Lots of photographers have made the mistake of trying to make Sevigny look cute or pretty. None of these photos made it into the book_._ Here’s what did: Sevigny smoking a cigarette on the set of “Gummo,” eyebrows bleached; a senior-prom photo from the year she shaved her head; fan mail from her time as a Sassy intern; a flyer from cult rave boutique Liquid Sky. Images are organized achronologically, paired around loose themes. A tabloid shot of an accidental underwear flash, for instance, sits to the left of a photo of Sevigny coyly raising her skirt by choice. “NOT NORMAL,” the first headline declares.

Today, It Girl hopefuls tend to orchestrate their rises via social media. Sevigny, by contrast, was plucked from the streets at the age of seventeen by a Sassy editor who liked her overalls. The story sounds like a grunge fairy tale and articulates Sevigny’s brand of removed cool. Elusiveness has long been a trademark: “It’s a neat trick to be able to suggest hidden reserves—to be a tabula rasa and seem to be the Dead Sea Scrolls,” Jay McInerney wrote in his 1994 New Yorker Profile of Sevigny, for the magazine’s first-ever fashion issue. “Chloë’s friends all eventually allude to this sense that she is holding back.”

When McInerney asked to write about her, Sevigny had a demand: “I told him I’d only do the story if he got the magazine to buy me a red rubber Helmut Lang dress with pink lace,” she remembers, laughing. In the end, she did the piece but bought the dress herself. She still has it, like almost all of her old clothes. The collection sits in storage in Darien, Connecticut, where Sevigny grew up and her mom still lives. How does she organize the collection? “Alphabetically!”

When we meet, she wears denim overalls and chunky patent-leather sandals topped with perforated bows, from her most recent Opening Ceremony collection.
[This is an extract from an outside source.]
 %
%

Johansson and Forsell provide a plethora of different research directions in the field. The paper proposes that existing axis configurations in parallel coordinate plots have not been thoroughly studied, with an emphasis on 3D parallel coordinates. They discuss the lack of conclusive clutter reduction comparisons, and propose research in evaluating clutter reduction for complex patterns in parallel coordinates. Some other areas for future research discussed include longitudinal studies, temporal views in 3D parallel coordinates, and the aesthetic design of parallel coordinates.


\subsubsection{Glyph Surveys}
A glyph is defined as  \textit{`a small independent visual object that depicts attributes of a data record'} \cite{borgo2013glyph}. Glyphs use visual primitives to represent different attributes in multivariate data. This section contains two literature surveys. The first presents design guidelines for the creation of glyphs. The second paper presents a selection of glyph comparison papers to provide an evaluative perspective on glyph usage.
She looks how you would expect Chloë Sevigny to look, and yet, at this Park Slope coffee shop, no one is staring. In this neighborhood, she's rarely paparazzied—a perk. Until 2013, she lived in the East Village, where it happened incessantly. Manhattan tends to bum her out. “I was out on the Lower East Side the other day and it was like being in Murray Hill,” she says. “Everybody’s so square! Where are all the interesting weirdos hanging out?”
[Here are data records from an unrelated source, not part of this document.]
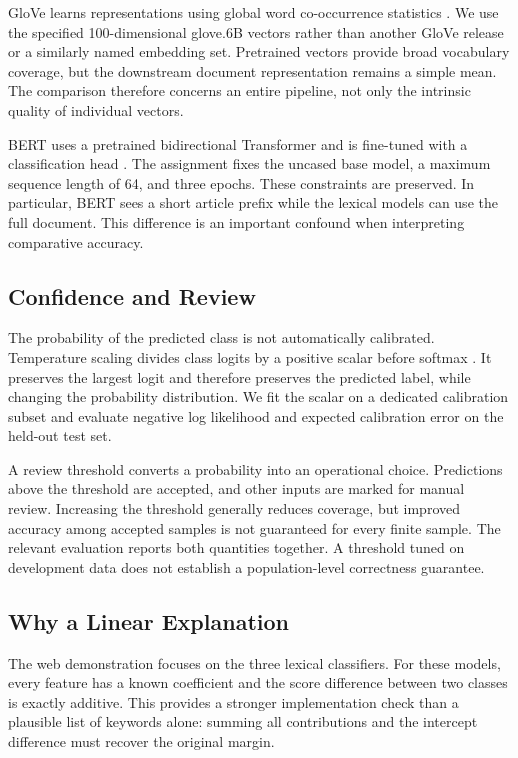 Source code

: \documentclass[11pt]{article}
\begin{document}
GloVe learns representations using global word co-occurrence statistics \citep{pennington2014}. We use the specified 100-dimensional glove.6B vectors rather than another GloVe release or a similarly named embedding set. Pretrained vectors provide broad vocabulary coverage, but the downstream document representation remains a simple mean. The comparison therefore concerns an entire pipeline, not only the intrinsic quality of individual vectors.

BERT uses a pretrained bidirectional Transformer and is fine-tuned with a classification head \citep{devlin2019}. The assignment fixes the uncased base model, a maximum sequence length of 64, and three epochs. These constraints are preserved. In particular, BERT sees a short article prefix while the lexical models can use the full document. This difference is an important confound when interpreting comparative accuracy.

\subsection{Confidence and Review}
The probability of the predicted class is not automatically calibrated. Temperature scaling divides class logits by a positive scalar before softmax \citep{guo2017}. It preserves the largest logit and therefore preserves the predicted label, while changing the probability distribution. We fit the scalar on a dedicated calibration subset and evaluate negative log likelihood and expected calibration error on the held-out test set.

A review threshold converts a probability into an operational choice. Predictions above the threshold are accepted, and other inputs are marked for manual review. Increasing the threshold generally reduces coverage, but improved accuracy among accepted samples is not guaranteed for every finite sample. The relevant evaluation reports both quantities together. A threshold tuned on development data does not establish a population-level correctness guarantee.

\subsection{Why a Linear Explanation}
The web demonstration focuses on the three lexical classifiers. For these models, every feature has a known coefficient and the score difference between two classes is exactly additive. This provides a stronger implementation check than a plausible list of keywords alone: summing all contributions and the intercept difference must recover the original margin.
\end{document}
Sevigny spots a Sharpied “X” on my hand and asks me where I was last night. I tell her about a party in a bus yard in Gowanus. “You’re young,” she says. “I’m forty. What am I going to do, go to a party in Gowanus with like, a 'tall boy'? But I would like to walk down the street or go to a café where I can look at interesting people.”

It Girls don’t usually make it to forty happily. Clara Bow, the actress who first popularized the phrase with her 1927 silent film, “It,” retired from cinema at the age of twenty-eight. Edie Sedgwick died of an overdose at the same age. Sevigny has long been compared to Sedgwick, but she shouldn’t be. In 2014, the year she turned forty, she acted in four films, appeared in three TV shows, and produced a fashion collection. The lobster photograph, published in Marfa Journal in March_,_ prompted as many scandalized headlines as a Miley Cyrus stunt.

In many ways, Sevigny’s new book is a window into a less-networked, less-corporate New York with particular appeal to a new generation. McInerney, in his 1994 Profile, describes “down low” as the guiding force behind “Chloë’s scene”: “ ‘Down low’ is a cherished concept: secret, alternative, not commercial—everything one wants to be.” Down low doesn’t really exist anymore: in today’s New York, selling out is an economic necessity. Because of that, refusing to do so has become an even more romantic idea. We can’t live in the nineties, so we simulate them, with Polaroid cameras, vinyl records, or a notion to move to Detroit.

Sevigny’s wary about being the face of a scene that’s ended—and of the contemporary nostalgia for it. “I hope you don’t think this book is a nostalgia piece,” she says after I ask one too many questions about nineties New York (or my Tumblr-filtered image of it). The book is more than that, of course. Like Sevigny, it doesn’t quite spell out what it is. You read in it what you want to.